Action item —
Go through the records below and set each one down exactly, leaving out any pictures.

Listed records —
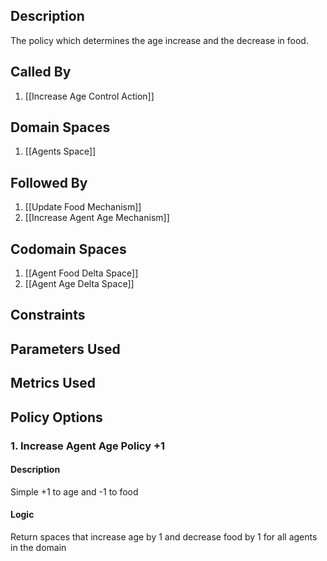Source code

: ## Description

The policy which determines the age increase and the decrease in food.
## Called By
1. [[Increase Age Control Action]]
## Domain Spaces
1. [[Agents Space]]
## Followed By
1. [[Update Food Mechanism]]
2. [[Increase Agent Age Mechanism]]
## Codomain Spaces
1. [[Agent Food Delta Space]]
2. [[Agent Age Delta Space]]
## Constraints
## Parameters Used
## Metrics Used
## Policy Options
### 1. Increase Agent Age Policy +1
#### Description
Simple +1 to age and -1 to food
#### Logic
Return spaces that increase age by 1 and decrease food by 1 for all agents in the domain

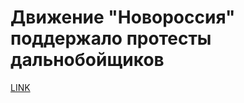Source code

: # Движение "Новороссия" поддержало протесты дальнобойщиков



[LINK](https://varlamov.ru/2335052.html)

Solution —
Source code

: ## Description

The policy which determines the age increase and the decrease in food.
## Called By
1. [[Increase Age Control Action]]
## Domain Spaces
1. [[Agents Space]]
## Followed By
1. [[Update Food Mechanism]]
2. [[Increase Agent Age Mechanism]]
## Codomain Spaces
1. [[Agent Food Delta Space]]
2. [[Agent Age Delta Space]]
## Constraints
## Parameters Used
## Metrics Used
## Policy Options
### 1. Increase Agent Age Policy +1
#### Description
Simple +1 to age and -1 to food
#### Logic
Return spaces that increase age by 1 and decrease food by 1 for all agents in the domain

Source code

: # Движение "Новороссия" поддержало протесты дальнобойщиков



[LINK](https://varlamov.ru/2335052.html)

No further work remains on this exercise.